[jira] [Comment Edited] (HDFS-14811) RBF: TestRouterRpc#testErasureCoding is flaky

Chen Zhang (Jira) Wed, 04 Sep 2019 19:38:20 -0700


    [ 
https://issues.apache.org/jira/browse/HDFS-14811?page=com.atlassian.jira.plugin.system.issuetabpanels:comment-tabpanel&focusedCommentId=16922646#comment-16922646
 ]


Chen Zhang edited comment on HDFS-14811 at 9/5/19 2:37 AM:
-----------------------------------------------------------

>From the error log:
{quote}Datanode 127.0.0.1:53157 is not chosen since the node is too busy (load: 
3 > 2.6666666666666665)
{quote}
We can conduct that there is 8 xceiver running (2.6666/2*6 = 8), and 1 node 
have 3 xceivers and other 5 node have 5 xceiver in total. I think it's easy to 
happen when 2 clients are writing and 2 clients are reading, since the write 
target and read target is chosen randomly, it is possible that 2 read clients 
read on the same DN and that DN is writing a block at the same time.

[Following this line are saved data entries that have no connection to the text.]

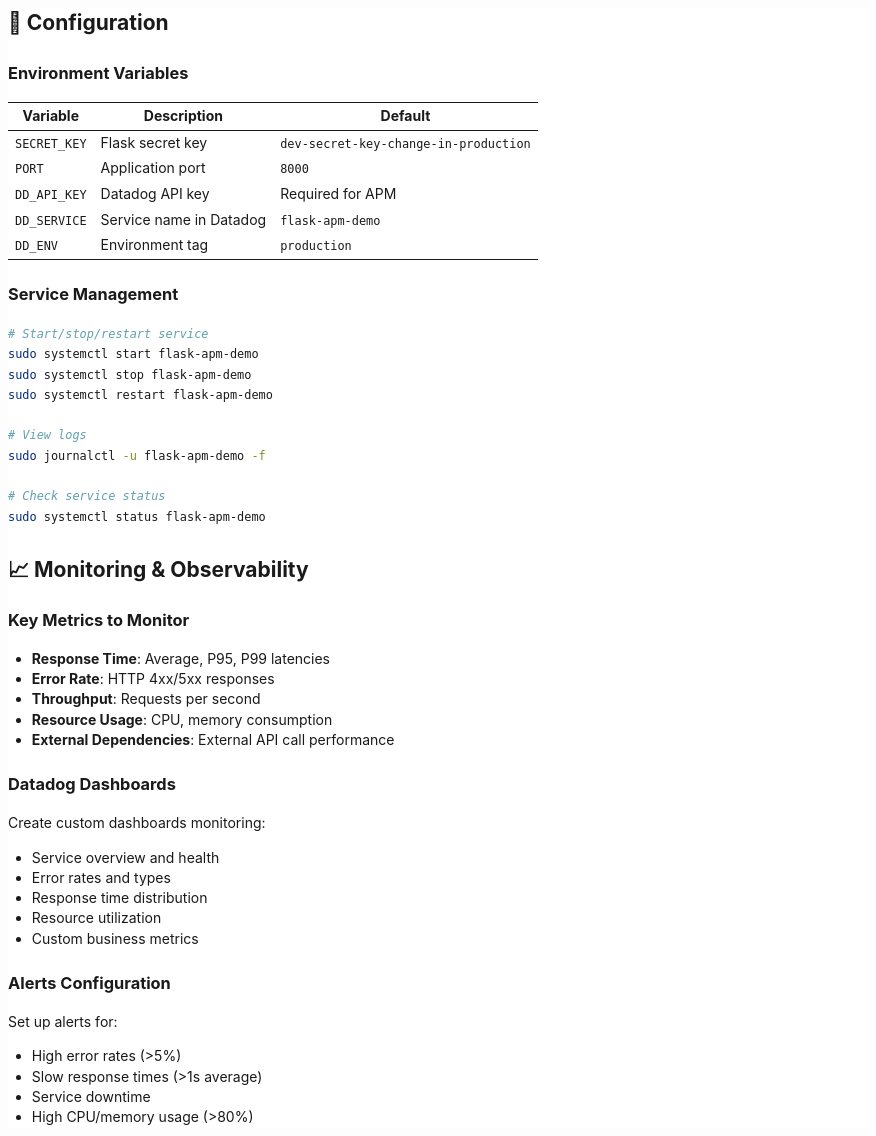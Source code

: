 ## 🔧 Configuration

### Environment Variables
| Variable | Description | Default |
|----------|-------------|---------|
| `SECRET_KEY` | Flask secret key | `dev-secret-key-change-in-production` |
| `PORT` | Application port | `8000` |
| `DD_API_KEY` | Datadog API key | Required for APM |
| `DD_SERVICE` | Service name in Datadog | `flask-apm-demo` |
| `DD_ENV` | Environment tag | `production` |

### Service Management
```bash
# Start/stop/restart service
sudo systemctl start flask-apm-demo
sudo systemctl stop flask-apm-demo
sudo systemctl restart flask-apm-demo

# View logs
sudo journalctl -u flask-apm-demo -f

# Check service status
sudo systemctl status flask-apm-demo
```

## 📈 Monitoring & Observability

### Key Metrics to Monitor
- **Response Time**: Average, P95, P99 latencies
- **Error Rate**: HTTP 4xx/5xx responses
- **Throughput**: Requests per second
- **Resource Usage**: CPU, memory consumption
- **External Dependencies**: External API call performance

### Datadog Dashboards
Create custom dashboards monitoring:
- Service overview and health
- Error rates and types
- Response time distribution
- Resource utilization
- Custom business metrics

### Alerts Configuration
Set up alerts for:
- High error rates (>5%)
- Slow response times (>1s average)
- Service downtime
- High CPU/memory usage (>80%)

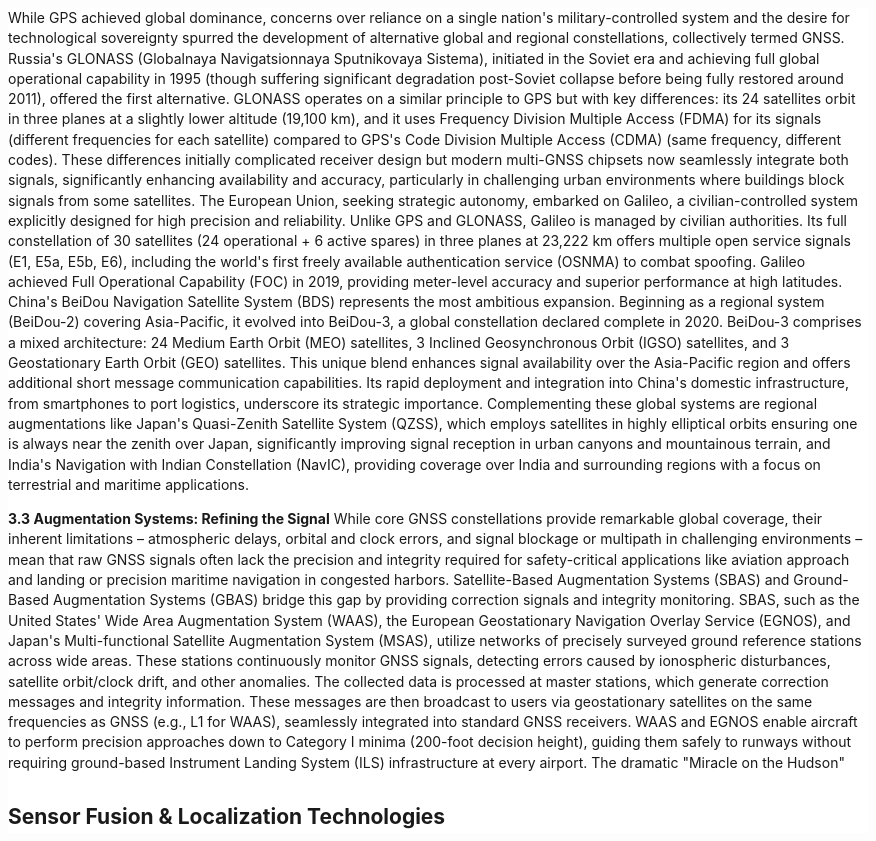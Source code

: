 While GPS achieved global dominance, concerns over reliance on a single nation's military-controlled system and the desire for technological sovereignty spurred the development of alternative global and regional constellations, collectively termed GNSS. Russia's GLONASS (Globalnaya Navigatsionnaya Sputnikovaya Sistema), initiated in the Soviet era and achieving full global operational capability in 1995 (though suffering significant degradation post-Soviet collapse before being fully restored around 2011), offered the first alternative. GLONASS operates on a similar principle to GPS but with key differences: its 24 satellites orbit in three planes at a slightly lower altitude (19,100 km), and it uses Frequency Division Multiple Access (FDMA) for its signals (different frequencies for each satellite) compared to GPS's Code Division Multiple Access (CDMA) (same frequency, different codes). These differences initially complicated receiver design but modern multi-GNSS chipsets now seamlessly integrate both signals, significantly enhancing availability and accuracy, particularly in challenging urban environments where buildings block signals from some satellites. The European Union, seeking strategic autonomy, embarked on Galileo, a civilian-controlled system explicitly designed for high precision and reliability. Unlike GPS and GLONASS, Galileo is managed by civilian authorities. Its full constellation of 30 satellites (24 operational + 6 active spares) in three planes at 23,222 km offers multiple open service signals (E1, E5a, E5b, E6), including the world's first freely available authentication service (OSNMA) to combat spoofing. Galileo achieved Full Operational Capability (FOC) in 2019, providing meter-level accuracy and superior performance at high latitudes. China's BeiDou Navigation Satellite System (BDS) represents the most ambitious expansion. Beginning as a regional system (BeiDou-2) covering Asia-Pacific, it evolved into BeiDou-3, a global constellation declared complete in 2020. BeiDou-3 comprises a mixed architecture: 24 Medium Earth Orbit (MEO) satellites, 3 Inclined Geosynchronous Orbit (IGSO) satellites, and 3 Geostationary Earth Orbit (GEO) satellites. This unique blend enhances signal availability over the Asia-Pacific region and offers additional short message communication capabilities. Its rapid deployment and integration into China's domestic infrastructure, from smartphones to port logistics, underscore its strategic importance. Complementing these global systems are regional augmentations like Japan's Quasi-Zenith Satellite System (QZSS), which employs satellites in highly elliptical orbits ensuring one is always near the zenith over Japan, significantly improving signal reception in urban canyons and mountainous terrain, and India's Navigation with Indian Constellation (NavIC), providing coverage over India and surrounding regions with a focus on terrestrial and maritime applications.

**3.3 Augmentation Systems: Refining the Signal**
While core GNSS constellations provide remarkable global coverage, their inherent limitations – atmospheric delays, orbital and clock errors, and signal blockage or multipath in challenging environments – mean that raw GNSS signals often lack the precision and integrity required for safety-critical applications like aviation approach and landing or precision maritime navigation in congested harbors. Satellite-Based Augmentation Systems (SBAS) and Ground-Based Augmentation Systems (GBAS) bridge this gap by providing correction signals and integrity monitoring. SBAS, such as the United States' Wide Area Augmentation System (WAAS), the European Geostationary Navigation Overlay Service (EGNOS), and Japan's Multi-functional Satellite Augmentation System (MSAS), utilize networks of precisely surveyed ground reference stations across wide areas. These stations continuously monitor GNSS signals, detecting errors caused by ionospheric disturbances, satellite orbit/clock drift, and other anomalies. The collected data is processed at master stations, which generate correction messages and integrity information. These messages are then broadcast to users via geostationary satellites on the same frequencies as GNSS (e.g., L1 for WAAS), seamlessly integrated into standard GNSS receivers. WAAS and EGNOS enable aircraft to perform precision approaches down to Category I minima (200-foot decision height), guiding them safely to runways without requiring ground-based Instrument Landing System (ILS) infrastructure at every airport. The dramatic "Miracle on the Hudson"

## Sensor Fusion & Localization Technologies
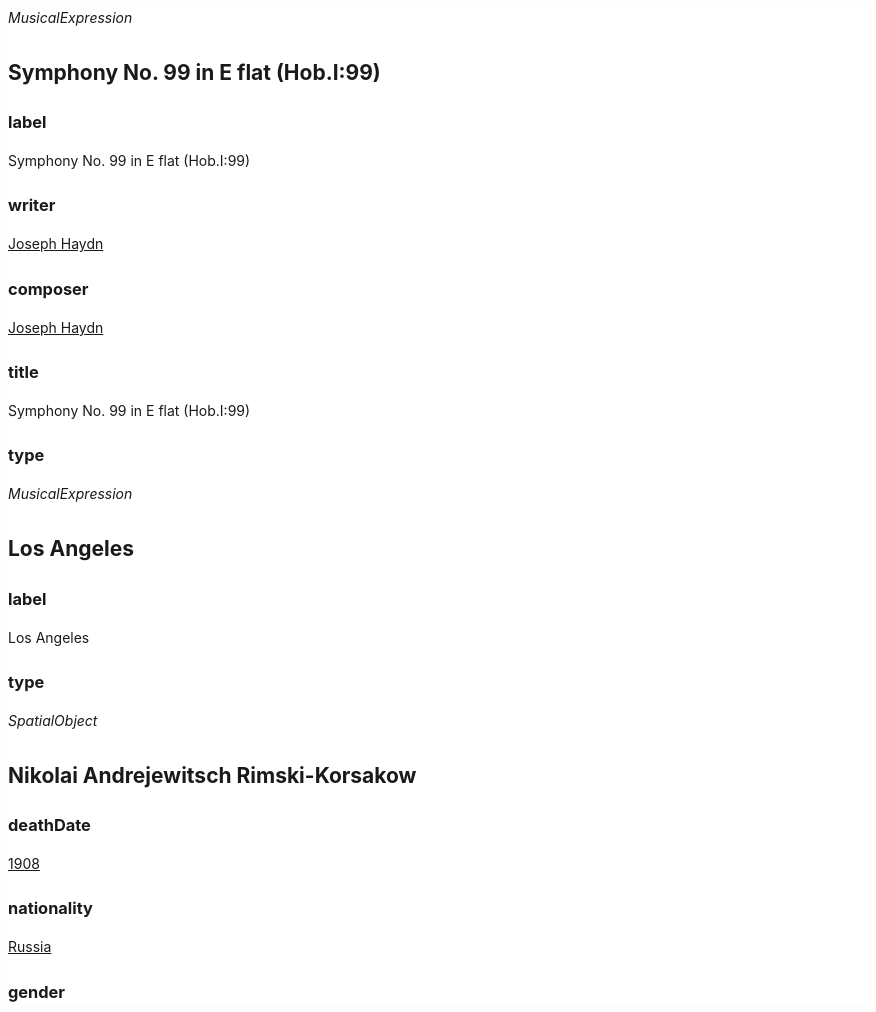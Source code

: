 *MusicalExpression*

## Symphony No. 99 in E flat (Hob.I:99)

### label


Symphony No. 99 in E flat (Hob.I:99)

### writer


[Joseph Haydn](#Joseph-Haydn)

### composer


[Joseph Haydn](#Joseph-Haydn)

### title


Symphony No. 99 in E flat (Hob.I:99)

### type


*MusicalExpression*

## Los Angeles

### label


Los Angeles

### type


*SpatialObject*

## Nikolai Andrejewitsch Rimski-Korsakow

### deathDate


[1908](#1908)

### nationality


[Russia](#Russia)

### gender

In normal cluster, NN will chose other DN, but in this special case, there is 
no other choice when any DN overloaded. As I described above, we can't avoid 
some read clients concentrate on 1 DN, then we can't avoid the allocation 
failure if we consider load.

You are right, marking {{dfs.namenode.redundancy.considerLoad}} as false is the 
right solution.


was (Author: zhangchen):
>From the error log:
{quote}Datanode 127.0.0.1:53157 is not chosen since the node is too busy (load: 
3 > 2.6666666666666665)
{quote}
We can conduct that there is 8 xceiver running (2.6666/2*6 = 8), and 1 node 
have 3 xceivers and other 5 node have 5 xceiver in total. I think it's easy to 
happen when 2 client is writing and 2 client is reading, since the write target 
and read target is chosen randomly, it is possible that 2 read clients read on 
the same DN and that DN is writing a block at the same time.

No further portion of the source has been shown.